Number of people who gained access to improved drinking water sources from 1990 to 2010 by MDG region (millions)
When analysing the trends in the use of different types of water sources from 1990 to 2010, two clear groupings emerge. The first is a set of regions within the Asian and the Pacific region in which the use of piped water to a dwelling, plot or yard is low (30% or less). It includes Oceania, Southern Asia and South-Eastern Asia.
Although gains in the use of piped water on premises have been made in these regions, progress is mostly in the ‘other improved’ category of water sources. Of note is the fact that 65% of the populations in Southern Asia are using other improved sources rather than piped water on premises.

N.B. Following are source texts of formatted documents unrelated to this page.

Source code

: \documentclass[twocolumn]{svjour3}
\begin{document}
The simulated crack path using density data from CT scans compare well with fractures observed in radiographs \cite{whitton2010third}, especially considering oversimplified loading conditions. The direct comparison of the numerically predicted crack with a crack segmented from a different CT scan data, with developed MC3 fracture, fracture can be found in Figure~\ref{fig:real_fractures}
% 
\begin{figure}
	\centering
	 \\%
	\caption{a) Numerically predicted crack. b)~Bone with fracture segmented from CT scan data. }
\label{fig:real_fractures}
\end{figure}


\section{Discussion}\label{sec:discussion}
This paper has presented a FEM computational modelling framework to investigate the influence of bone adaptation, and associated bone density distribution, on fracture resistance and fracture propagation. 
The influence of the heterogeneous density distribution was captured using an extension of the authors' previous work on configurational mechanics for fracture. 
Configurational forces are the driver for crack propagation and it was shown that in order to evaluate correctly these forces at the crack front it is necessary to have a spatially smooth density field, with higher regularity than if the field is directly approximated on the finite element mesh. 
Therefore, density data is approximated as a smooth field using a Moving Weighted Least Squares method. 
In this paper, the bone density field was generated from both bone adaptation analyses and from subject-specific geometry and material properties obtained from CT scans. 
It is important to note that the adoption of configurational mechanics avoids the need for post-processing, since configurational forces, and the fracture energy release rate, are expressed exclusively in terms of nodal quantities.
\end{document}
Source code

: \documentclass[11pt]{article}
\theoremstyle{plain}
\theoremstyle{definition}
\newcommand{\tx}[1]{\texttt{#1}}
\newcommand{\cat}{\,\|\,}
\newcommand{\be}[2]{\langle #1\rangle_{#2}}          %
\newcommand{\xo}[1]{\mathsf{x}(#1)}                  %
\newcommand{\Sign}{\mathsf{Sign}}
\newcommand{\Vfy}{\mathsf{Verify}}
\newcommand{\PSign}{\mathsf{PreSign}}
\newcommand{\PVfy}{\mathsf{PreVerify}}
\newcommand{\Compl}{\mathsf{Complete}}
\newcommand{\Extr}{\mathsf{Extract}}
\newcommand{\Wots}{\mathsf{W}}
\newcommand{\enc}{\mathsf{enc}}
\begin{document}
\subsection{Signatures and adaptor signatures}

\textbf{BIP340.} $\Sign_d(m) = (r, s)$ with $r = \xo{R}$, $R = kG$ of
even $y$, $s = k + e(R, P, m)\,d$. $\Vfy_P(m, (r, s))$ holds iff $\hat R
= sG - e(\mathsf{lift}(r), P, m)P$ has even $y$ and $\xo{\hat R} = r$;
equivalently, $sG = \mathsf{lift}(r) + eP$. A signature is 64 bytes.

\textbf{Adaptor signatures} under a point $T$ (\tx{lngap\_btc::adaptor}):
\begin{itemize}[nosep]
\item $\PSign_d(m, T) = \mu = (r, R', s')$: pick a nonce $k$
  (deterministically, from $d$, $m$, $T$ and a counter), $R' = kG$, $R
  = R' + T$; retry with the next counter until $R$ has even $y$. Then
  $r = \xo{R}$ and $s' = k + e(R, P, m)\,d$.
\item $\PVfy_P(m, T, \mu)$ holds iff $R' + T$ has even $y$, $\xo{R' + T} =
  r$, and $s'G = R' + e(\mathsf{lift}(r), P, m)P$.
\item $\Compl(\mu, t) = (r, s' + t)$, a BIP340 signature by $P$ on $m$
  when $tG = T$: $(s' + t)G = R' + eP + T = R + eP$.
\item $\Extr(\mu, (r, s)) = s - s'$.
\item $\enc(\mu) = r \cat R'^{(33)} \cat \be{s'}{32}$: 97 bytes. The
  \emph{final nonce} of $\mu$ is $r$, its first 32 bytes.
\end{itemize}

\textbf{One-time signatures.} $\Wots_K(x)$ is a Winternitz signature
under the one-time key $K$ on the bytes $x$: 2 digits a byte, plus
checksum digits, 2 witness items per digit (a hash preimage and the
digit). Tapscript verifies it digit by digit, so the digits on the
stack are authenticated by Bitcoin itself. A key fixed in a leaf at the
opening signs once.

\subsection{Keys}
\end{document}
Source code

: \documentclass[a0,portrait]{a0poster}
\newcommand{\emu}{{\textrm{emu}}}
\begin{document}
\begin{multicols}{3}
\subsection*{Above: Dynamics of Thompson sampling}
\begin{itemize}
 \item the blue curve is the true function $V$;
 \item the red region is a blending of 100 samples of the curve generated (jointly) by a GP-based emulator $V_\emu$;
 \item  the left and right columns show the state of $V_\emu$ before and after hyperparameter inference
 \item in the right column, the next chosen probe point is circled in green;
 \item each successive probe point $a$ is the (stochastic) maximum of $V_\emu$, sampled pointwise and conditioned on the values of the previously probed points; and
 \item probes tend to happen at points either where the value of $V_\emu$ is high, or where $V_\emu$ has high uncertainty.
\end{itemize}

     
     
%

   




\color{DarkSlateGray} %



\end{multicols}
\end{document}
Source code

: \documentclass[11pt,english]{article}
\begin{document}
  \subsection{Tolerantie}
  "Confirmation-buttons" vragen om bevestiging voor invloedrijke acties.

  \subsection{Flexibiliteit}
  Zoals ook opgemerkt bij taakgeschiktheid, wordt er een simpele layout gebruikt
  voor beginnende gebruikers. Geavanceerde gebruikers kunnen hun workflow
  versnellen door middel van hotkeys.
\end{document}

The second group consists of Eastern Asia and Western Asia, where at least 70% of the population are using piped water on premises. Eastern Asia (dominated by China) has seen a dramatic increase in piped water supplies since 1990, gaining 35 percentage points in coverage in this category in 20 years. Eastern Asia is also the region with the most dramatic increase in the use of improved drinking water sources overall, starting at 68% in 1990 and moving to 91% coverage in 2010. This represents a 23 percentage-point increase, far higher than any other region.
Though they are on track to reach the target, China and India combined are still home to 216 million people without access to improved water supplies. This represents 28% of the global population that remains unserved.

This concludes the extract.